My 4-node k3s cluster (where this blog is hosted too) kept dying every now and then. Looking at kubectl describe nodes it quickly became evident that this was caused by the nodes running out of disk space. Once a node gets tainted with HasDiskPressure, pods might get evicted and the kubelet will be using (quite a lot of) CPU trying to free disk space by garbage collecting container images and freeing ephemeral storage.

My setup by default uses local storage (the local-path provider) where volumes are actually local folders on the node. This means that pods that use persistence are stuck with the same node forever and can’t just move around. This makes eviction a problem, since they have nowhere else to go. It also means that disk usage is actually disk usage on the node, and not on some block volume over the network.

I’d ssh into the node VPSs and check what’s using disk with ncdu -xq. There were some pretty obvious culprits: loki keeping 3 gigs of logs around and MariaDB using a whopping 10 gigs. I figured two ways to deal with MariaDB’s usage: either split up the server into multiple MariaDB installations that could potentially run on different nodes, instead of focusing on one node where the primary is.

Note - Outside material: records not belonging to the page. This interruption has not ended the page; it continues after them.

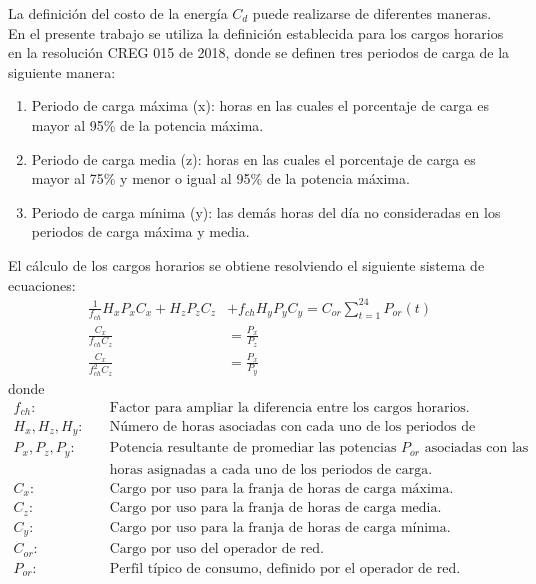 La definición del costo de la energía $C_d$ puede realizarse de diferentes maneras. En el presente trabajo se utiliza la definición establecida para los cargos horarios en la resolución CREG 015 de 2018, donde se definen tres periodos de carga de la siguiente manera:
\begin{enumerate}
	\item Periodo de carga máxima (x): horas en las cuales el porcentaje de carga es mayor al 95\% de la potencia máxima.
	\item Periodo de carga media (z): horas en las cuales el porcentaje de carga es mayor al 75\% y menor o igual al 95\% de la potencia máxima.
	\item Periodo de carga mínima (y): las demás horas del día no consideradas en los periodos de carga máxima y media.
\end{enumerate}
El cálculo de los cargos horarios se obtiene resolviendo el siguiente sistema de ecuaciones:
\begin{subequations}
\begin{align}
	\frac{1}{f_{ch}} H_x P_x C_x + H_z P_z C_z &+ f_{ch} H_y P_y C_y = C_{or} \sum_{t=1}^{24} P_{or}(t)\\
	\frac{C_x}{f_{ch} C_z} &= \frac{P_x}{P_z}\\	
	\frac{C_x}{f_{ch}^2 C_z} &= \frac{P_x}{P_y}
\end{align}\label{eq:price_creg}
\end{subequations}
donde
\begin{align*}
	f_{ch}: \quad & \text{Factor para ampliar la diferencia entre los cargos horarios.}\\
	H_x, H_z, H_y: \quad & \text{Número de horas asociadas con cada uno de los periodos de carga.}\\
	P_x, P_z, P_y: \quad & \text{Potencia resultante de promediar las potencias $P_{or}$ asociadas con las}\\
	& \text{horas asignadas a cada uno de los periodos de carga.}\\
	C_x: \quad & \text{Cargo por uso para la franja de horas de carga máxima.}\\
	C_z: \quad & \text{Cargo por uso para la franja de horas de carga media.}\\
	C_y: \quad & \text{Cargo por uso para la franja de horas de carga mínima.}\\
	C_{or}: \quad & \text{Cargo por uso del operador de red.}\\
	P_{or}: \quad & \text{Perfil típico de consumo, definido por el operador de red.}
\end{align*}

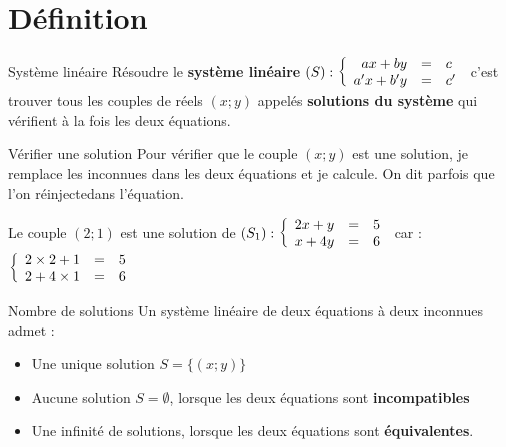 \documentclass[10pt,a4paper,openany,twoside, eleve]{book}
\begin{document}
\chapnumber{} %
\entetegal{}


\vspace{-5mm}
\section{Définition}

\begin{defi}{Système linéaire}{}
Résoudre le \textbf{système linéaire} $(S) : \syst{ax+by&=&c \\ a'x+b'y&=&c'}$ c'est trouver tous les couples de réels $(x;y)$ appelés \textbf{solutions du système} qui vérifient à la fois les deux équations.
\end{defi}

\begin{methode}{Vérifier une solution}{}
   Pour vérifier que le couple $(x;y)$ est une solution, je remplace les inconnues dans les deux équations et je calcule. On dit parfois que l'on \og réinjecte\fg dans l'équation.
\end{methode}

\begin{ex}{}{}
   Le couple $(2;1)$ est une solution de $(S_1) : \syst{2x+y&=&5 \\ x+4y&=&6}$ car :  \quad $\syst{2\times2+1&=&5 \\ 2+4\times1&=&6}$
\end{ex}

\begin{prop}{Nombre de solutions}{}
   Un système linéaire de deux équations à deux inconnues admet :
   \begin{itemize}
      \item Une unique solution $S=\{(x;y)\}$
      \item Aucune solution $S=\emptyset$, lorsque les deux équations sont \textbf{incompatibles}
      \item Une infinité de solutions, lorsque les deux équations sont \textbf{équivalentes}.
   \end{itemize}
\end{prop}
\end{document}
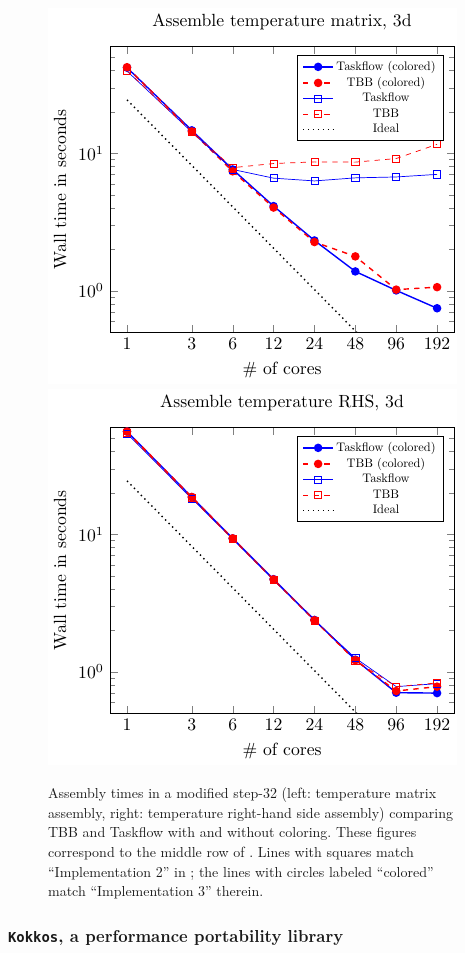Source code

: \documentclass{ansarticle-preprint}
\newcommand{\specialword}[1]{\texttt{#1}}
\newcommand{\kokkos}{{\specialword{Kokkos}}\xspace}
\begin{document}
\begin{figure}[hb]
\includegraphics{taskflow-vs-tbb/plots-figure1.pdf}\hfill
\includegraphics{taskflow-vs-tbb/plots-figure2.pdf}
\caption{Assembly times in a modified step-32 (left: temperature
  matrix assembly, right: temperature right-hand side assembly)
  comparing TBB and Taskflow with and without coloring. These figures
  correspond to the middle row of \cite[Fig. 4]{TKB16}. Lines with
  squares match ``Implementation 2'' in \cite{TKB16}; the lines with
  circles labeled ``colored'' match ``Implementation 3'' therein.}
\label{fig:tbb-vs-taskflow}
\end{figure}


\subsubsection{\kokkos, a performance portability library}
\label{subsec:external-kokkos}
\end{document}
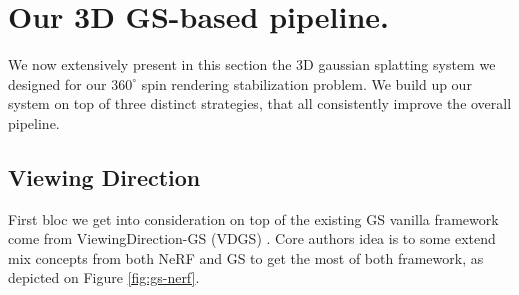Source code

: \section{Our 3D GS-based pipeline.}
We now extensively present in this section the 3D gaussian splatting system we designed for our $360^{\circ}$ spin rendering stabilization problem. We build up our system on top of three distinct strategies, that all consistently improve the overall pipeline. 

\subsection{Viewing Direction}
First bloc we get into consideration on top of the existing GS vanilla framework come from ViewingDirection-GS (VDGS) \cite{malarzgaussian}. Core authors idea is to some extend mix concepts from both NeRF and GS to get the most of both framework, as depicted on Figure \ref{fig:gs-nerf}. 

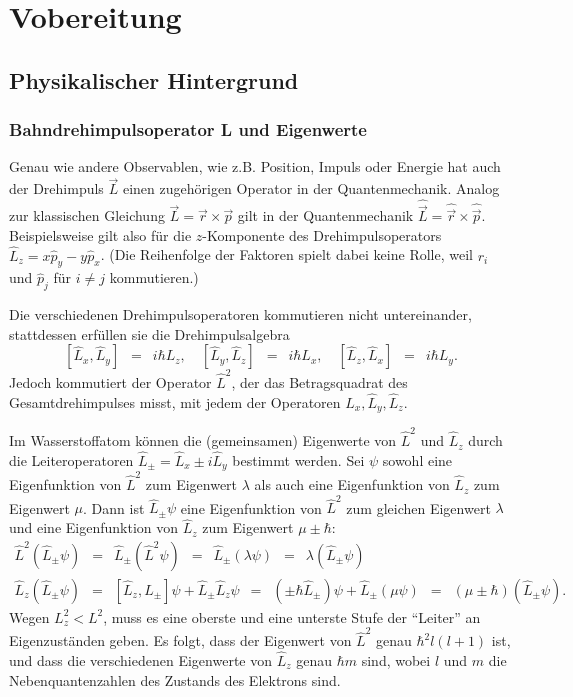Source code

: \documentclass{article}
\newcommand{\widespace}{\enspace}
\newcommand{\wideeq}{\widespace = \widespace}
\begin{document}
\newpage


\section{Vobereitung}

\subsection{Physikalischer Hintergrund}

\subsubsection{Bahndrehimpulsoperator L und Eigenwerte}

Genau wie andere Observablen, wie z.B. Position, Impuls oder Energie hat auch der
Drehimpuls $\vec L$ einen zugehörigen Operator in der Quantenmechanik.
Analog zur klassischen Gleichung $\vec L = \vec r \times \vec p$
gilt in der Quantenmechanik $\hat{\vec L} = \hat{\vec r} \times \hat{\vec p}$.
Beispielsweise gilt also für die $z$-Komponente des Drehimpulsoperators
$\hat L_z = x \hat p_y - y \hat p_x$.
(Die Reihenfolge der Faktoren spielt dabei keine Rolle,
weil $r_i$ und $\hat p_j$ für $i \neq j$ kommutieren.)

Die verschiedenen Drehimpulsoperatoren kommutieren nicht untereinander,
stattdessen erfüllen sie die Drehimpulsalgebra
\[
    [\hat L_x, \hat L_y] \wideeq i \hbar L_z, \quad
    [\hat L_y, \hat L_z] \wideeq i \hbar L_x, \quad
    [\hat L_z, \hat L_x] \wideeq i \hbar L_y.
\]
Jedoch kommutiert der Operator $\hat L^2$, der das Betragsquadrat des
Gesamtdrehimpulses misst, mit jedem der Operatoren $\hat L_x, \hat L_y, \hat L_z$.

Im Wasserstoffatom können die (gemeinsamen) Eigenwerte von $\hat L^2$ und $\hat L_z$
durch die Leiteroperatoren $\hat L_{\pm} = \hat L_x \pm i \hat L_y$ bestimmt
werden. Sei $\psi$ sowohl eine Eigenfunktion von $\hat L^2$ zum Eigenwert $\lambda$
als auch eine Eigenfunktion von $\hat L_z$ zum Eigenwert $\mu$.
Dann ist $\hat L_\pm \psi$ eine Eigenfunktion von $\hat L^2$ zum gleichen Eigenwert
$\lambda$ und eine Eigenfunktion von $\hat L_z$ zum Eigenwert $\mu \pm \hbar$:
\begin{gather*}
    \hat L^2 (\hat L_\pm \psi) \wideeq \hat L_\pm (\hat L^2 \psi)
    \wideeq \hat L_\pm (\lambda \psi) \wideeq \lambda (\hat L_\pm \psi) \\
    \hat L_z (\hat L_\pm \psi) \wideeq [\hat L_z, L_\pm] \psi
    + \hat L_\pm \hat L_z \psi
    \wideeq (\pm \hbar \hat L_\pm) \psi + \hat L_\pm (\mu \psi)
    \wideeq (\mu \pm \hbar) (\hat L_\pm \psi).
\end{gather*}
Wegen $L_z^2 < L^2$, muss es eine oberste und eine unterste Stufe der ``Leiter''
an Eigenzuständen geben. Es folgt, dass der Eigenwert von $\hat L^2$ genau
$\hbar^2 l (l + 1)$ ist, und dass die verschiedenen Eigenwerte von $\hat L_z$
genau $\hbar m$ sind, wobei $l$ und $m$ die Nebenquantenzahlen des Zustands des
Elektrons sind.
\end{document}
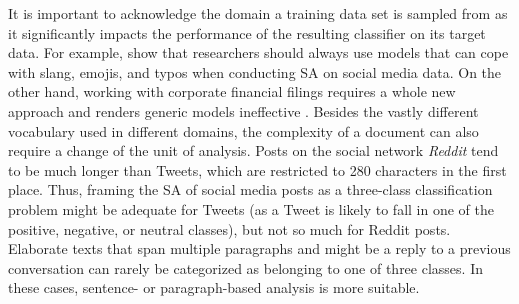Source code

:  It is important to acknowledge the domain a training data set is sampled from as it significantly impacts the performance of the resulting classifier on its target data. For example,  show that researchers should always use models that can cope with slang, emojis, and typos when conducting SA on social media data. On the other hand, working with corporate financial filings requires a whole new approach and renders generic models ineffective . Besides the vastly different vocabulary used in different domains, the complexity of a document can also require a change of the unit of analysis. Posts on the social network \emph{Reddit} tend to be much longer than Tweets, which are restricted to 280 characters in the first place. Thus, framing the SA of social media posts as a three-class classification problem might be adequate for Tweets (as a Tweet is likely to fall in one of the positive, negative, or neutral classes), but not so much for Reddit posts. Elaborate texts that span multiple paragraphs and might be a reply to a previous conversation can rarely be categorized as belonging to one of three classes. In these cases, sentence- or paragraph-based analysis is more suitable.
 




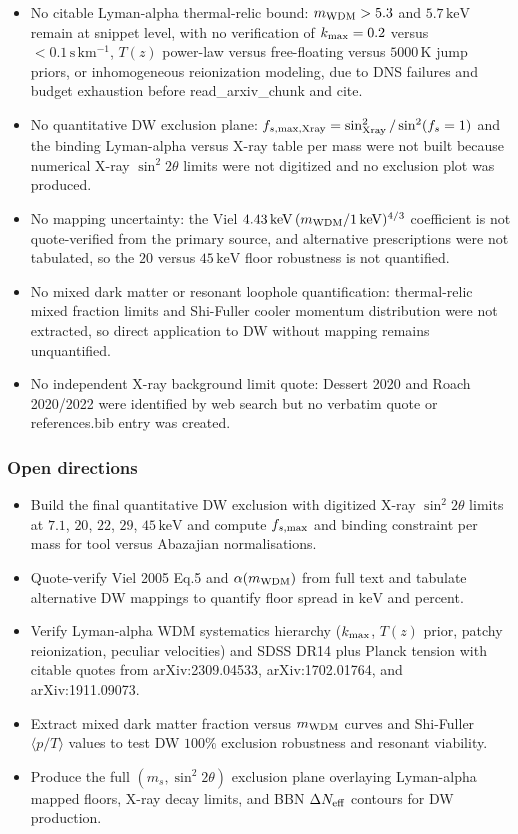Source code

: \documentclass[11pt,a4paper]{article}
\begin{document}
\begin{itemize}
  \item No citable Lyman-alpha thermal-relic bound: $m_{\rm WDM} > 5.3$ and $5.7\,\mathrm{keV}$ remain at snippet level, with no verification of $k_{\rm max} = 0.2$ versus $<0.1\,\mathrm{s\,km^{-1}}$, $T(z)$ power-law versus free-floating versus $5000\,\mathrm{K}$ jump priors, or inhomogeneous reionization modeling, due to DNS failures and budget exhaustion before read\_arxiv\_chunk and cite.
  \item No quantitative DW exclusion plane: $f_{s,{\rm max,Xray}} = \sin^2_{\rm Xray}/\sin^2(f_s=1)$ and the binding Lyman-alpha versus X-ray table per mass were not built because numerical X-ray $\sin^2 2\theta$ limits were not digitized and no exclusion plot was produced.
  \item No mapping uncertainty: the Viel $4.43\,\mathrm{keV}\,(m_{\rm WDM}/1\,\mathrm{keV})^{4/3}$ coefficient is not quote-verified from the primary source, and alternative prescriptions were not tabulated, so the $20$ versus $45\,\mathrm{keV}$ floor robustness is not quantified.
  \item No mixed dark matter or resonant loophole quantification: thermal-relic mixed fraction limits and Shi-Fuller cooler momentum distribution were not extracted, so direct application to DW without mapping remains unquantified.
  \item No independent X-ray background limit quote: Dessert 2020 and Roach 2020/2022 were identified by web search but no verbatim quote or references.bib entry was created.
\end{itemize}
\subsubsection*{Open directions}
\begin{itemize}
  \item Build the final quantitative DW exclusion with digitized X-ray $\sin^2 2\theta$ limits at $7.1$, $20$, $22$, $29$, $45\,\mathrm{keV}$ and compute $f_{s,{\rm max}}$ and binding constraint per mass for tool versus Abazajian normalisations.
  \item Quote-verify Viel 2005 Eq.5 and $\alpha(m_{\rm WDM})$ from full text and tabulate alternative DW mappings to quantify floor spread in $\mathrm{keV}$ and percent.
  \item Verify Lyman-alpha WDM systematics hierarchy ($k_{\rm max}$, $T(z)$ prior, patchy reionization, peculiar velocities) and SDSS DR14 plus Planck tension with citable quotes from arXiv:2309.04533, arXiv:1702.01764, and arXiv:1911.09073.
  \item Extract mixed dark matter fraction versus $m_{\rm WDM}$ curves and Shi-Fuller $\langle p/T \rangle$ values to test DW $100\%$ exclusion robustness and resonant viability.
  \item Produce the full $(m_s, \sin^2 2\theta)$ exclusion plane overlaying Lyman-alpha mapped floors, X-ray decay limits, and BBN $\Delta N_{\rm eff}$ contours for DW production.
\end{itemize}
\end{document}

The other was to actually use an external block volume for this purpose.

Since I’m already using an external volume for my Seafile installation (and updating the configs of everything that uses MariaDB is a pain in the neck), I decided to go that route. I also took the opportunity to upgrade the MariaDB chart’s major version. I’ve been putting that off for a while because the migration was effort.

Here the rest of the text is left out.